#### DATA FOR PROCESSING

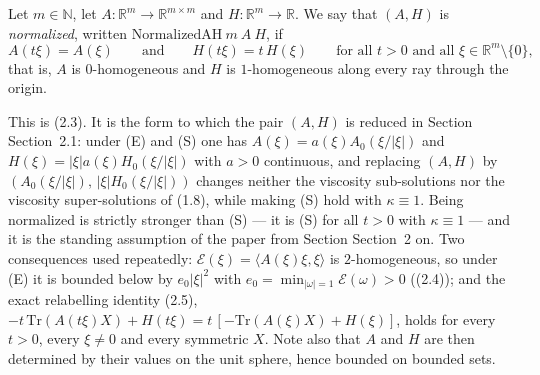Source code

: \begin{definition}
Let $m\in\mathbb N$, let $A:\mathbb R^m\to\mathbb R^{m\times m}$ and
$H:\mathbb R^m\to\mathbb R$. We say that $(A,H)$ is \emph{normalized}, written
$\mathrm{NormalizedAH}\ m\ A\ H$, if
\[
 A(t\xi)=A(\xi)\qquad\text{and}\qquad H(t\xi)=t\,H(\xi)
 \qquad\text{for all }t>0\text{ and all }\xi\in\mathbb R^m\setminus\{0\} ,
\]
that is, $A$ is $0$-homogeneous and $H$ is $1$-homogeneous along every ray through the
origin.

This is (2.3). It is the form to which the pair $(A,H)$ is reduced in Section
Section~2.1: under (E) and (S) one has $A(\xi)=a(\xi)A_0(\xi/|\xi|)$ and
$H(\xi)=|\xi|a(\xi)H_0(\xi/|\xi|)$ with $a>0$ continuous, and replacing $(A,H)$ by
$(A_0(\xi/|\xi|),\,|\xi|H_0(\xi/|\xi|))$ changes neither the viscosity sub-solutions nor
the viscosity super-solutions of (1.8), while making (S) hold with $\kappa\equiv1$.
Being normalized is strictly stronger than (S) --- it is (S) for all $t>0$ with
$\kappa\equiv1$ --- and it is the standing assumption of the paper from Section
Section~2 on. Two consequences used repeatedly: $\mathcal E(\xi)=\langle
A(\xi)\xi,\xi\rangle$ is $2$-homogeneous, so under (E) it is bounded below by
$e_0|\xi|^2$ with $e_0=\min_{|\omega|=1}\mathcal E(\omega)>0$ ((2.4)); and the exact
relabelling identity (2.5),
$-t\,\mathrm{Tr}(A(t\xi)X)+H(t\xi)=t\,[-\mathrm{Tr}(A(\xi)X)+H(\xi)]$, holds for every
$t>0$, every $\xi\neq0$ and every symmetric $X$. Note also that $A$ and $H$ are then
determined by their values on the unit sphere, hence bounded on bounded sets.
\end{definition}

#### REQUIREMENT
Give again, exactly, the lines starting at the first entry above and ending at the line with "replacing $(A,H)$ by"; please leave pictures out.

#### EXERCISE RESULT
Source code

: \begin{definition}
Let $m\in\mathbb N$, let $A:\mathbb R^m\to\mathbb R^{m\times m}$ and
$H:\mathbb R^m\to\mathbb R$. We say that $(A,H)$ is \emph{normalized}, written
$\mathrm{NormalizedAH}\ m\ A\ H$, if
\[
 A(t\xi)=A(\xi)\qquad\text{and}\qquad H(t\xi)=t\,H(\xi)
 \qquad\text{for all }t>0\text{ and all }\xi\in\mathbb R^m\setminus\{0\} ,
\]
that is, $A$ is $0$-homogeneous and $H$ is $1$-homogeneous along every ray through the
origin.

This is (2.3). It is the form to which the pair $(A,H)$ is reduced in Section
Section~2.1: under (E) and (S) one has $A(\xi)=a(\xi)A_0(\xi/|\xi|)$ and
$H(\xi)=|\xi|a(\xi)H_0(\xi/|\xi|)$ with $a>0$ continuous, and replacing $(A,H)$ by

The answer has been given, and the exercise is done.